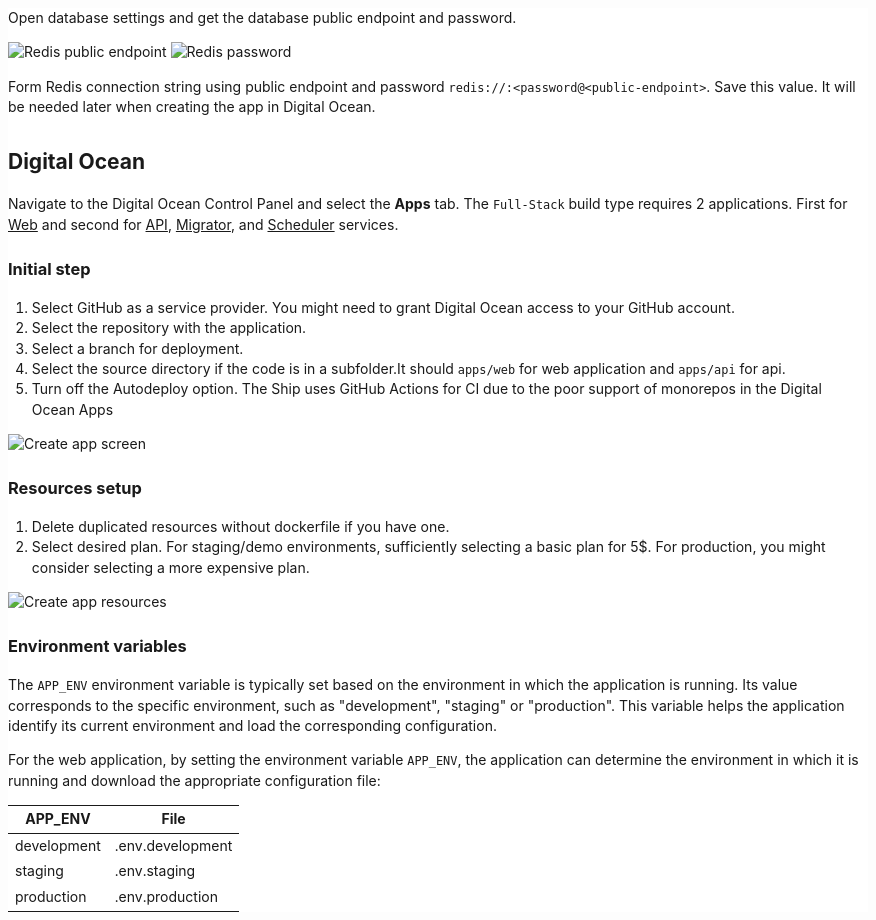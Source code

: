 Open database settings and get the database public endpoint and password.

![Redis public endpoint](/img/deployment/digital-ocean-apps/redis-public-endpoint.png)
![Redis password](/img/deployment/digital-ocean-apps/redis-password.png)

Form Redis connection string using public endpoint and password `redis://:<password@<public-endpoint>`. Save this value. It will be needed later when creating the app in Digital Ocean.

## Digital Ocean

Navigate to the Digital Ocean Control Panel and select the **Apps** tab. The `Full-Stack` build type requires 2 applications. First for [Web](/docs/web/overview) and second for [API](/docs/api/overview), [Migrator](https://github.com/docs/migrator.md), and [Scheduler](https://github.com/docs/scheduler.md) services.

### Initial step
1. Select GitHub as a service provider. You might need to grant Digital Ocean access to your GitHub account.
2. Select the repository with the application.
3. Select a branch for deployment.
4. Select the source directory if the code is in a subfolder.It should `apps/web` for web application and `apps/api` for api.
5. Turn off the Autodeploy option. The Ship uses GitHub Actions for CI due to the poor support of monorepos in the Digital Ocean Apps

![Create app screen](/img/deployment/digital-ocean-apps/do-create-app.png)

### Resources setup
1. Delete duplicated resources without dockerfile if you have one.
2. Select desired plan. For staging/demo environments, sufficiently selecting a basic plan for 5$. For production, you might consider selecting a more expensive plan.

![Create app resources](/img/deployment/digital-ocean-apps/do-create-app-step-2.png)

### Environment variables
The ```APP_ENV``` environment variable is typically set based on the environment in which the application is running.
Its value corresponds to the specific environment, such as "development", "staging" or "production".
This variable helps the application identify its current environment and load the corresponding configuration.

For the web application, by setting the environment variable ```APP_ENV```,
the application can determine the environment in which it is running and download the appropriate configuration file:

| APP_ENV       | File              |
| ------------- |-------------------|
| development   | .env.development  |
| staging       | .env.staging      |
| production    | .env.production   |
::::
TASK BRIEF »
Set the listing down in full and exactly. Pictures within it should not appear in the copy.

RESPONSE »
Source code

: Open database settings and get the database public endpoint and password.

![Redis public endpoint](/img/deployment/digital-ocean-apps/redis-public-endpoint.png)
![Redis password](/img/deployment/digital-ocean-apps/redis-password.png)

Form Redis connection string using public endpoint and password `redis://:<password@<public-endpoint>`. Save this value. It will be needed later when creating the app in Digital Ocean.

## Digital Ocean

Navigate to the Digital Ocean Control Panel and select the **Apps** tab. The `Full-Stack` build type requires 2 applications. First for [Web](/docs/web/overview) and second for [API](/docs/api/overview), [Migrator](https://github.com/docs/migrator.md), and [Scheduler](https://github.com/docs/scheduler.md) services.

### Initial step
1. Select GitHub as a service provider. You might need to grant Digital Ocean access to your GitHub account.
2. Select the repository with the application.
3. Select a branch for deployment.
4. Select the source directory if the code is in a subfolder.It should `apps/web` for web application and `apps/api` for api.
5. Turn off the Autodeploy option. The Ship uses GitHub Actions for CI due to the poor support of monorepos in the Digital Ocean Apps

![Create app screen](/img/deployment/digital-ocean-apps/do-create-app.png)

### Resources setup
1. Delete duplicated resources without dockerfile if you have one.
2. Select desired plan. For staging/demo environments, sufficiently selecting a basic plan for 5$. For production, you might consider selecting a more expensive plan.

![Create app resources](/img/deployment/digital-ocean-apps/do-create-app-step-2.png)

### Environment variables
The ```APP_ENV``` environment variable is typically set based on the environment in which the application is running.
Its value corresponds to the specific environment, such as "development", "staging" or "production".
This variable helps the application identify its current environment and load the corresponding configuration.

For the web application, by setting the environment variable ```APP_ENV```,
the application can determine the environment in which it is running and download the appropriate configuration file:

| APP_ENV       | File              |
| ------------- |-------------------|
| development   | .env.development  |
| staging       | .env.staging      |
| production    | .env.production   |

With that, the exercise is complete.